I got a flash last night of why it is that this new Internet age is so separating us from the young. There was an announcement that a new app-- the very word offends me, word that it really isn't-- will answer needs before they are expressed e-wise: that is to say that all your apps, talking to each other, will determine from another app where the traffic is too heavy, for instance, and notify your GPS(huh?) to send you on another, route, anticipating your not wanting to get where it is heavily congested,
Well, what is heavily congested by all this new shit(my word for app,) is the spirit. When I examined what I wrote the other day about my darling friend Pam, and our losing each other because she was so tuned in to the net, to its near psychotic immediacy, that she simply could not understand or tolerate the truth that I couldn't keep up, bright as I was once rumored to be, and, I pray, undiminished by time as I still am, at least mentally. And not being able to keep up in that instance was because I have usually taken time to think about what it was I was addressing, in the way of a challenge, in a hope, even, as some will do of a pensive evening, a prayer.

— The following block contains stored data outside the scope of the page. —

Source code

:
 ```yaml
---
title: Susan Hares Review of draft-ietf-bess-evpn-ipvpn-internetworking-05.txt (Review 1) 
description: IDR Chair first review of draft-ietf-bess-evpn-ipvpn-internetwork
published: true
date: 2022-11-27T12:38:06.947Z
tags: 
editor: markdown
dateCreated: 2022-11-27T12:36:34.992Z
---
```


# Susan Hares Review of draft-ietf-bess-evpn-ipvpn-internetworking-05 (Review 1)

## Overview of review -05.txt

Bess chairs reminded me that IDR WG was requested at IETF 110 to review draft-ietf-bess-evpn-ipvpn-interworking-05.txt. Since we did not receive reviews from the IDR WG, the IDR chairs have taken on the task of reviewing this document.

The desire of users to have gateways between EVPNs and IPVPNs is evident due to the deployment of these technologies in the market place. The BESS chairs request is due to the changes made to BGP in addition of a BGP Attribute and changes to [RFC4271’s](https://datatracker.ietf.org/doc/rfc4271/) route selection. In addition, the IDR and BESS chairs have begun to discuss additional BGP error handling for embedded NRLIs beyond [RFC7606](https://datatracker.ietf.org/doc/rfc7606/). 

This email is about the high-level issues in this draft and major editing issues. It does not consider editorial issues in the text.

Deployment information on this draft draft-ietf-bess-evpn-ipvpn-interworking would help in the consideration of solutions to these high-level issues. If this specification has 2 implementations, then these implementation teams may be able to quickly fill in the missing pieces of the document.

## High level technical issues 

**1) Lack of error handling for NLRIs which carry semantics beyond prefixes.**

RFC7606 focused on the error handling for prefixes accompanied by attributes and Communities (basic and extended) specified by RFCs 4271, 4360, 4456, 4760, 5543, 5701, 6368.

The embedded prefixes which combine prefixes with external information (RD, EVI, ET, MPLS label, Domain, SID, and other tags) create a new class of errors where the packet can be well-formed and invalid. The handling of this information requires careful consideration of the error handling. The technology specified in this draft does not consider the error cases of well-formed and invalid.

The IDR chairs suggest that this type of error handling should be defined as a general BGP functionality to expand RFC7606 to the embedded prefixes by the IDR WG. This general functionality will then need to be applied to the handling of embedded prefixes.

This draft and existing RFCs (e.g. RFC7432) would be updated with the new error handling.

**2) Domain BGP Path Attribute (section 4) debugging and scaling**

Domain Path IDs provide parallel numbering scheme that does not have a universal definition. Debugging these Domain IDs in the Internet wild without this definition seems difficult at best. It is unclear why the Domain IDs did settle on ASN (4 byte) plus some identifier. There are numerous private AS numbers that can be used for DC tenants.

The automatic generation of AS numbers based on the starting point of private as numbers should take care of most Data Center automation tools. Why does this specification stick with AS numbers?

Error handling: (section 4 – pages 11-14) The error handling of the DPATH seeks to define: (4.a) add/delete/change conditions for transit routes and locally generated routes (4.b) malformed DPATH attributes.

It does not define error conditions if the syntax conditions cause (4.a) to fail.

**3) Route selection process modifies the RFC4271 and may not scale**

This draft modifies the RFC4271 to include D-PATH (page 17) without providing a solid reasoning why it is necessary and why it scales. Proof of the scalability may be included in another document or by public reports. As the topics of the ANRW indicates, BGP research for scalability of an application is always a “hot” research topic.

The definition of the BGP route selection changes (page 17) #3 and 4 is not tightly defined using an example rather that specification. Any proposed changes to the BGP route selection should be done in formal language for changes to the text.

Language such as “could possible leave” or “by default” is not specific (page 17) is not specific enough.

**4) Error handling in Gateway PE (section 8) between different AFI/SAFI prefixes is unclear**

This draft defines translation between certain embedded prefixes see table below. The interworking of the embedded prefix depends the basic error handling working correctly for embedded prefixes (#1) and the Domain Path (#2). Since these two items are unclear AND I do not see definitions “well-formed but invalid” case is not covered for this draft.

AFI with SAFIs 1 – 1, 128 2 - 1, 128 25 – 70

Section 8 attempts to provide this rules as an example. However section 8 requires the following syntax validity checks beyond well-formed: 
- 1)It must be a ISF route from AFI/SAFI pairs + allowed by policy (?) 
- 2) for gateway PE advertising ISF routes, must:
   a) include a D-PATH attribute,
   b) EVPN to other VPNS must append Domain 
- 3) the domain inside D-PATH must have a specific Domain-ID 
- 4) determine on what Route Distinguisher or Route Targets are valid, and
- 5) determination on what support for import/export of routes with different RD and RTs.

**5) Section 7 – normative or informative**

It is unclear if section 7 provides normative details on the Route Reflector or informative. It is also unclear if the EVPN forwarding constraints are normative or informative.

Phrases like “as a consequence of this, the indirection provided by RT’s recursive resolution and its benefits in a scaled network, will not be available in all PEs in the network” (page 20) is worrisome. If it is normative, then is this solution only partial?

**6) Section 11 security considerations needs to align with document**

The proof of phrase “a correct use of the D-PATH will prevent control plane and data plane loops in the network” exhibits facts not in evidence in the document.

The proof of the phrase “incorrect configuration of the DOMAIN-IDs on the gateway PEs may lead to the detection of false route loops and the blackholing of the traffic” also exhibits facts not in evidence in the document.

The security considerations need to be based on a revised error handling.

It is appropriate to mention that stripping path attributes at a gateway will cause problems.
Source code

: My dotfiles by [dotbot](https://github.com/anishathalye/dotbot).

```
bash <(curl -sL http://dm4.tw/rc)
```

I'm not talking religion here, but the reaching out we all have to do when there is something we long for, in the way of getting through to somebody, or, if it should be out there for someone besides George Lucas, a Force.
Then last night I passed my new neighbor, a lovely young newlywed who just moved in, having come to LA and taken a job marketing for a game company. And as she tried to explain exactly what it was to me, I understood it was part of this Today world, where young people don't see or want to see the same movies we did, the ones with characters in them, with longings, and a story that didn't just zap. And I said to her, understanding in a flash as you sometimes can, that what today is giving us is NO TIME TO REFLECT. That's it. Everything is connected to immediacy. Instant feedback from the computer, about to be upgraded, supposedly, into anticipating what you might have wanted to ask, where you might have wanted to go, to eat, to... everything but dream.
Dreaming is food for the soul. And the tragedy of today is that, as Mame said, Most poor suckers are starving to death. Reflection is digesting what you are taking in. To have no time for it, or inclination, with everything being Instant, with Immediate Feedback, diminishes our capacity to feel on the deepest level. What would Thoreau do, I asked myself last night, as I put a copy of WALDEN on the table by my bed.
Well, for sure he would have been too smart to tune in to any of this shit. Forgive me: apps.